Durante todo el primer año se asumió que este ministerio sería el fortín de Angelino Garzón y se rumoró que el cargo lo ocuparía Julio Roberto Gómez. Pero Santos ha ido quitándole paulatinamente poder a Angelino y esta decisión va en la misma dirección. Aunque Garzón puso al actual Viceministro de Relaciones Laborales del Ministerio, Javier Parga, un hombre de su entraña, que seguramente pasará a la nueva entidad, para el Gobierno era fundamental que ese ministerio quedara a cargo de alguien que fuera visto como neutral tanto por los empresarios como por los sindicalistas y nadie tan cercano a Angelino proyectaría esa sensación.

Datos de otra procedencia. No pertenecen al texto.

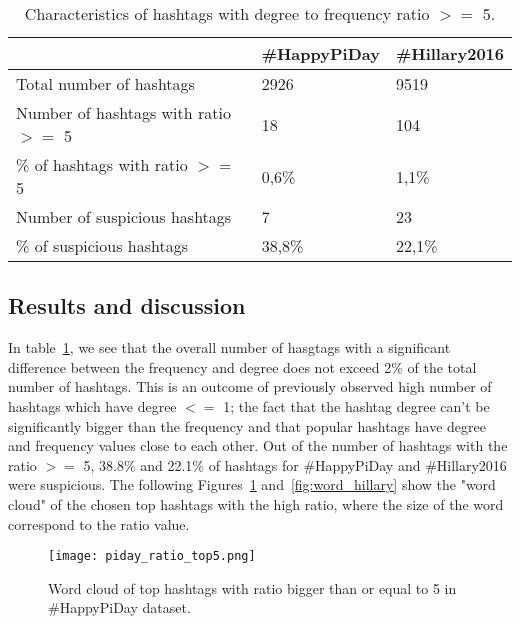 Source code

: \documentclass[journal, a4paper, 12pt]{article}
\begin{document}
  \begin{table}[!hbt]
            \begin{center}
            \caption{Characteristics of hashtags with degree to frequency ratio $>=$ 5.}
            \label{tab:hashtagratio}
            \begin{tabular}{|p{5cm}|p{3cm}|p{3cm}|}
                  \hline
                   & \#HappyPiDay & \#Hillary2016 \\
            \hline
                  Total number of hashtags & 2926 & 9519 \\
                  \hline
                  Number of hashtags with ratio $>=$ 5 & 18  &  104 \\
                  \hline
                  \% of hashtags with ratio $>=$ 5 & 0,6\% & 1,1\%\\
            \hline
            Number of suspicious hashtags & 7 & 23 \\
                  \hline
            \% of suspicious hashtags & 38,8\% & 22,1\%\\
                  \hline
            \end{tabular}
            \end{center}
      \end{table}

\subsection{Results and discussion}
In table~\ref{tab:hashtagratio}, we see that the overall number of hasgtags with a significant difference between the frequency and degree does not exceed 2\% of the total number of hashtags. This is an outcome of previously observed high number of hashtags which have degree $<=$ 1; the fact that the hashtag degree can't be significantly bigger than the frequency and that popular hashtags have degree and frequency values close to each other. Out of the number of hashtags with the ratio $>=$ 5, 38.8\%  and 22.1\% of hashtags for \#HappyPiDay and \#Hillary2016 were suspicious. The following Figures~\ref{fig:word_piday} and~\ref{fig:word_hillary} show the "word cloud" of the chosen top hashtags with the high ratio, where the size of the word correspond to the ratio value.
\\
        
     \begin{figure}[!hbt]
            \begin{center}
            \texttt{[image: piday\_ratio\_top5.png]}
            \caption{Word cloud of top hashtags with ratio bigger than or equal to 5 in \#HappyPiDay dataset.}
            \label{fig:word_piday}
            \end{center}
      \end{figure}
    
\end{document}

Si Garzón finalmente consigue la postulación para ser Director General de la Organización Internacional de Trabajo, para lo cual el Gobierno está haciendo un verdadero lobby, Pardo tendrá plena autonomía. Si no logra la nominación, será difícil que quepan los dos en el mismo tema.

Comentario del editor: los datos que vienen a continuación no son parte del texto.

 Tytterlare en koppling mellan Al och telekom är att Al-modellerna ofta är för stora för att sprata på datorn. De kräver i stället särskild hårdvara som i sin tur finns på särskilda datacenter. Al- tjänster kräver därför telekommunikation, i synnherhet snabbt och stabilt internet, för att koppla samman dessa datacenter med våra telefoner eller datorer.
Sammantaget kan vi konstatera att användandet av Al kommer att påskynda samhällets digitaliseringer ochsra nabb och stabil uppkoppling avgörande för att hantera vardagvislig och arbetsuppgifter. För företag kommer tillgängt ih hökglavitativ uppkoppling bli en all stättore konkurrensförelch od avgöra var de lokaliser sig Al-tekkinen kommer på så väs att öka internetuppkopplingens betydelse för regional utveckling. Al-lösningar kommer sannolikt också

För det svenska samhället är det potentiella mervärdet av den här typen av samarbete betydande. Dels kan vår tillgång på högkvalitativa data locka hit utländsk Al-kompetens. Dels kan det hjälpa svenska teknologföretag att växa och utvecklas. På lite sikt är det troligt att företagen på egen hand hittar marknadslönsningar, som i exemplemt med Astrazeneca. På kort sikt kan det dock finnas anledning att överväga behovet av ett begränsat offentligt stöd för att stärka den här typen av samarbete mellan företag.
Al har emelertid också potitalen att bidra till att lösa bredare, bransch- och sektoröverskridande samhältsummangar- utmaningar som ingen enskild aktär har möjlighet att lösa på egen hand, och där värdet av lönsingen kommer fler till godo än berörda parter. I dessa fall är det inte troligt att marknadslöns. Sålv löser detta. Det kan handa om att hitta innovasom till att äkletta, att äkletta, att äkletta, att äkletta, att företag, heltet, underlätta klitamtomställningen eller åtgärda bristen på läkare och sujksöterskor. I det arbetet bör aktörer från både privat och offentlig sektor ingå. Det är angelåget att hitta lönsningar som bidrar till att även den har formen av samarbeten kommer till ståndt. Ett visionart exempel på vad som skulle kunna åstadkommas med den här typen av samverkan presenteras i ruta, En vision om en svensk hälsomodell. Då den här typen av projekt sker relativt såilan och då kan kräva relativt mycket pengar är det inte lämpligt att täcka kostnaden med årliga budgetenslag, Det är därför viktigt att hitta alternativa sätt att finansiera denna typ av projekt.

Políticamente, el nombramiento de Pardo también le conviene a Santos. Tener a Pardo en el gabinete le quita fuerza a la unión entre los liberales y Cambio Radical sin incluir a Santos. Sin Pardo, lo que se ha discutido dentro del partido Liberal, es que habrá una dirección colegiada integrada por algunos congresistas. Esto en la práctica lo que significará es que Santos será el jefe de facto del Partido Liberal, así como lo fue Uribe del Partido Conservador. De hecho, hace unas semanas, el representante Simón Gaviria le dijo al Presidente en una reunión de la bancada liberal que ellos lo veían como el jefe natural de la colectividad y que "lo invitaban a inmiscuirse en los temas internos del partido". Ante lo cual, Santos sonrió.

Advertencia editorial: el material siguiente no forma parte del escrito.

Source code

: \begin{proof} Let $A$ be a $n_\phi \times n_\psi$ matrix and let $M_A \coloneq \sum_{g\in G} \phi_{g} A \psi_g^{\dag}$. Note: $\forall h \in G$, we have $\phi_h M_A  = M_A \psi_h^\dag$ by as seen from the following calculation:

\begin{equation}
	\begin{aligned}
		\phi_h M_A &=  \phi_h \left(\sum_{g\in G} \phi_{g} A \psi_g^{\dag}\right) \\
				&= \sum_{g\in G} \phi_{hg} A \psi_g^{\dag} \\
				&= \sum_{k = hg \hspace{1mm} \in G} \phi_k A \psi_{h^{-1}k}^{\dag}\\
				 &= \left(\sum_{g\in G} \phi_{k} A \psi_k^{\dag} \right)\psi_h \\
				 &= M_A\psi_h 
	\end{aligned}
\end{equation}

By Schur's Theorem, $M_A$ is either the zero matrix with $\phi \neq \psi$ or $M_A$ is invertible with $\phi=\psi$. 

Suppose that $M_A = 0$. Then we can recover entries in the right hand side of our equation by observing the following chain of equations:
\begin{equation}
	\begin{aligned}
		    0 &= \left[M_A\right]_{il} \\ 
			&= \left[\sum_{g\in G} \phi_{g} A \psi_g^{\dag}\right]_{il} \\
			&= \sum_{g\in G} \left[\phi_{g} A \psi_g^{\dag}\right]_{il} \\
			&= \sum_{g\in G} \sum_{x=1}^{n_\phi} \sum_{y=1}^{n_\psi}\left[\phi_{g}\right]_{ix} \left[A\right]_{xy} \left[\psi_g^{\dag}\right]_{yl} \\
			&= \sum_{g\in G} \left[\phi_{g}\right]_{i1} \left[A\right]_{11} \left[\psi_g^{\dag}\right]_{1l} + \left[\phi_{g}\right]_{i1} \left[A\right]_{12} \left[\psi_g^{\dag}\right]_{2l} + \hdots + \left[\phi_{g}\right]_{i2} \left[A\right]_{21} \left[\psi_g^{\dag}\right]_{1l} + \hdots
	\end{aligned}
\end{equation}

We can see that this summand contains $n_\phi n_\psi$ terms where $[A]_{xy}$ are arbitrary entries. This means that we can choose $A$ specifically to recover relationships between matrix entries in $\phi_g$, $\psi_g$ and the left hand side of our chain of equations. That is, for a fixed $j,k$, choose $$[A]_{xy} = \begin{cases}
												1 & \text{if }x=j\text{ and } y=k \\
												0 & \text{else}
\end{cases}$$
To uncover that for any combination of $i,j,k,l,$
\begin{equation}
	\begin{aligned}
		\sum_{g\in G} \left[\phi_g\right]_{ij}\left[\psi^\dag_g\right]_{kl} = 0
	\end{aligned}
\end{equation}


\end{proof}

Aunque lo ideal para Santos sería ser el jefe del Partido Liberal y de La U, después de las elecciones del domingo, Álvaro Uribe necesitará a La U más que nunca como trinchera para posicionarse con miras al 2014. Después de que las derrotas de sus candidatos más importantes lo dejaran debilitado, en su comunicado de ayer comenzó a hablar del Centro Democrático, lo que da una pista de hacia donde se querrá ubicar en el espectro político: donde está Santos hoy.

Y hoy criticó abiertamente la entrada de Pardo al gabinete santista: "el Gobierno dice que no tenía candidatos, pero el Gobierno antes de las elecciones anuncia nombramientos que muestran total hostilidad hacia nosotros", advirtió Uribe, a la vez que pidió a La U oponerse a la reforma a la Justicia de Santos. Desde que Pardo se opuso a la segunda reelección de Uribe y a su proyecto de Justicia y Paz, Uribe matriculó a Pardo de enemigo.

Si lo ocurrido el fin de semana precipita la ruptura definitiva entre Santos y Uribe, Santos necesitará al Partido Liberal. Sobre todo porque si algo augura el discuso de Gustavo Petro el domingo, es que el nuevo Alcalde de Bogotá espera convertirse en un verdadero interlocutor del Gobierno Nacional y en algunos temas en su principal opositor, como en el tema del TLC.

Petro lo hará desde la Alcaldía, pero también desde el movimiento nacional que espera crear. Según dijeron fuentes a La Silla Vacía, Antonio Navarro, el actual gobernador de Nariño, liderará ese esfuerzo que, si les funciona, se convertirá en un polo político alternativo a la Unidad Nacional de Santos y a Navarro en un contendor de peso para Santos si desea reelegirse. Ese movimiento seguramente recogerá la indignación y las ganas de cambio de un sector de la población y obligará a Santos a colocarse entre el uribismo y los Progresistas.

Tener a alguien como Rafael Pardo en el gabinete con la capacidad de desactivar la protesta social sin poner en contra del Gobierno al sector empresarial y que además le deja la silla vacía para liderar un partido que acaba de salir victorioso de las elecciones es más de lo que normalmente se espera de un ministro. Tocará ver si Pardo cumple todas esas expectativas.

 

Nota de la editora: después de publicada la historia, añadimos el párrafo con las nuevas declaraciones de Uribe.